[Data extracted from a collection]

-- Opening Marker --

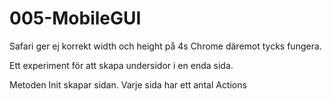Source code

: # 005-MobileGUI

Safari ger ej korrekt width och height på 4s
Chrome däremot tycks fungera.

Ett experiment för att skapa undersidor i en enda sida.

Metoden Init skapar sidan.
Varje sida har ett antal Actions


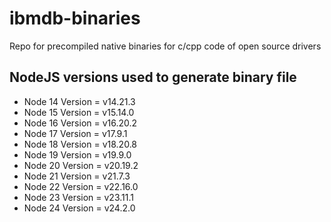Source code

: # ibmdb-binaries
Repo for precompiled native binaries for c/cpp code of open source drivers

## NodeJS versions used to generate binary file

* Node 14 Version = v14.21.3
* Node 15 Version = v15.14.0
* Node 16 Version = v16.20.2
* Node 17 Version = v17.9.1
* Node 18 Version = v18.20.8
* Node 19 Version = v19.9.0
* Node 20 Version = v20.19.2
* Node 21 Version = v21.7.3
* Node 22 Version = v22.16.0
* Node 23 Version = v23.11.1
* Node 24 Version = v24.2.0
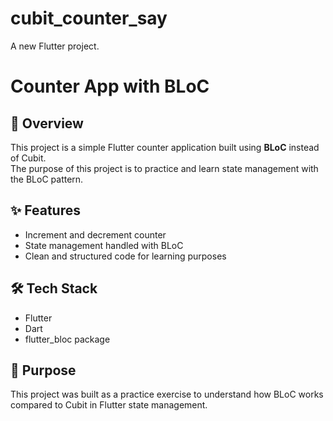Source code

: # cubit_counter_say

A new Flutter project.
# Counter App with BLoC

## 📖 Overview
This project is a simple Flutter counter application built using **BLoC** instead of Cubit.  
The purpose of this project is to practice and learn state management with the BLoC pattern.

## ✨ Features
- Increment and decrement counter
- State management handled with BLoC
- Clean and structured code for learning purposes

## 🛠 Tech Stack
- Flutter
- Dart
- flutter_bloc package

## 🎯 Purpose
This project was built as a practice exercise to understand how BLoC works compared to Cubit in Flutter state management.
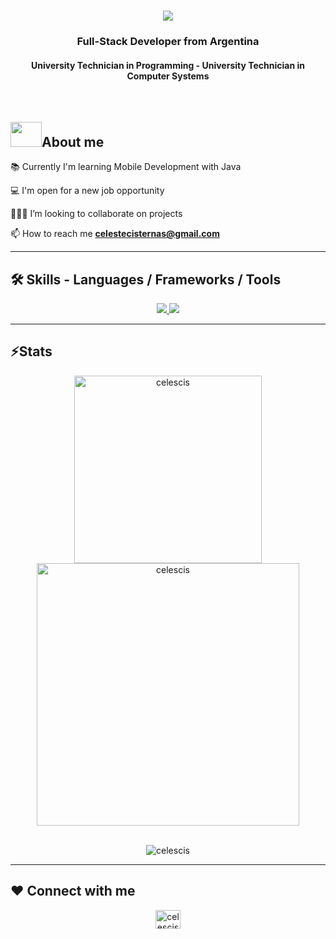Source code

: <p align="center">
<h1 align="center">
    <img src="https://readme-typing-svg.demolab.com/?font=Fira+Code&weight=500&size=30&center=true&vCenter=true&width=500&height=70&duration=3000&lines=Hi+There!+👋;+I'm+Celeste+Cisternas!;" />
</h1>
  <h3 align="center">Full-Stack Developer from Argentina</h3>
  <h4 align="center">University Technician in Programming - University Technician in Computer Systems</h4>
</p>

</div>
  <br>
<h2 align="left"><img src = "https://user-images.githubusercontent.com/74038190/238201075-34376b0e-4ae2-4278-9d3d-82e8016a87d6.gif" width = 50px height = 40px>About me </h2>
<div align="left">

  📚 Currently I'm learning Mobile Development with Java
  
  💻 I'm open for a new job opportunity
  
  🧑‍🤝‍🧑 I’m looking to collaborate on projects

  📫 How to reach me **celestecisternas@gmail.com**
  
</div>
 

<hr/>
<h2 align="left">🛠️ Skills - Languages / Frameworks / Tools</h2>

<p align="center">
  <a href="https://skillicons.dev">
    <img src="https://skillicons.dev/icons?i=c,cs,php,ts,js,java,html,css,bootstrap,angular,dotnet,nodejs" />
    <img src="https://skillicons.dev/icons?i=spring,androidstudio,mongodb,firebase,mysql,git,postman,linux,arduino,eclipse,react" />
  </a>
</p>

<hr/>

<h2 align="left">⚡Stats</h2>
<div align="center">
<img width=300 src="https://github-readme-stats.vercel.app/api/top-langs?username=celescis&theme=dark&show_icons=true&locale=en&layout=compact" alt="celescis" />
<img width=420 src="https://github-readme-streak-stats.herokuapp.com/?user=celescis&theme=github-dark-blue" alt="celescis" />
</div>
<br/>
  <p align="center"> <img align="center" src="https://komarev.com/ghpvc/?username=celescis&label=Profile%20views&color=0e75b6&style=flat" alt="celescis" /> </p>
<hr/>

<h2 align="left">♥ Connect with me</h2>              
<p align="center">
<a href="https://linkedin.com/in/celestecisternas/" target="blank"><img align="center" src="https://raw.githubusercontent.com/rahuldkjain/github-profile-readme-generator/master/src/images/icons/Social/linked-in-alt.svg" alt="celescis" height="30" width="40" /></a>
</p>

-- Closing Marker --
-- Opening Marker --

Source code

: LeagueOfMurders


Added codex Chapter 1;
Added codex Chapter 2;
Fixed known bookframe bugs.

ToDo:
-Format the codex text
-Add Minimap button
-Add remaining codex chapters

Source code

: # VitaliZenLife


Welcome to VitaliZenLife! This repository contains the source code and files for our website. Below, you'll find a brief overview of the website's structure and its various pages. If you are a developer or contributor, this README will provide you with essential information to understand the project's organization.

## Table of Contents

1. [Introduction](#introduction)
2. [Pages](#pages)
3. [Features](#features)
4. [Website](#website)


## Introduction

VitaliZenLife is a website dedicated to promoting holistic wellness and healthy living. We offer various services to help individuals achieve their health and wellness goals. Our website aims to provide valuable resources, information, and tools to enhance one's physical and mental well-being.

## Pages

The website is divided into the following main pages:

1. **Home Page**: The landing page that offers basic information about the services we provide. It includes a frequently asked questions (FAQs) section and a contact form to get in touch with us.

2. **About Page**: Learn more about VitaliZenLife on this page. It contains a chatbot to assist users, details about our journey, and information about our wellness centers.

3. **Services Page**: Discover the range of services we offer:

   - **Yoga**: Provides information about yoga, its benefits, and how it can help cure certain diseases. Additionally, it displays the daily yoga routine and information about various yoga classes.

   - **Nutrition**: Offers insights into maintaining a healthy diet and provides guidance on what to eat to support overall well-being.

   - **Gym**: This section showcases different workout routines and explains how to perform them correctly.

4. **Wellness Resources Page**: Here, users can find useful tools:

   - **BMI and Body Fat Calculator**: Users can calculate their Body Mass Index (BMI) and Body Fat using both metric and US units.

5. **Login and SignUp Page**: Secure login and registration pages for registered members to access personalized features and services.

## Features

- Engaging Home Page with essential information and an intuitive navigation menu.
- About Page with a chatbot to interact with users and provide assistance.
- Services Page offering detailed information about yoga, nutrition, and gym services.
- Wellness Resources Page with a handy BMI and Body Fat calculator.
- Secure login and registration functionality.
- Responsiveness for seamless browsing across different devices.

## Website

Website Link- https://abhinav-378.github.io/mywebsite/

-- Closing Marker --

> [Your goal]:
Reproduce exactly the entries above, limited to the lines from the one with "2. **About Page**: Learn" through the one with "- **Nutrition**: Offers", both included.

> [Output of the task]:
2. **About Page**: Learn more about VitaliZenLife on this page. It contains a chatbot to assist users, details about our journey, and information about our wellness centers.

3. **Services Page**: Discover the range of services we offer:

   - **Yoga**: Provides information about yoga, its benefits, and how it can help cure certain diseases. Additionally, it displays the daily yoga routine and information about various yoga classes.

   - **Nutrition**: Offers insights into maintaining a healthy diet and provides guidance on what to eat to support overall well-being.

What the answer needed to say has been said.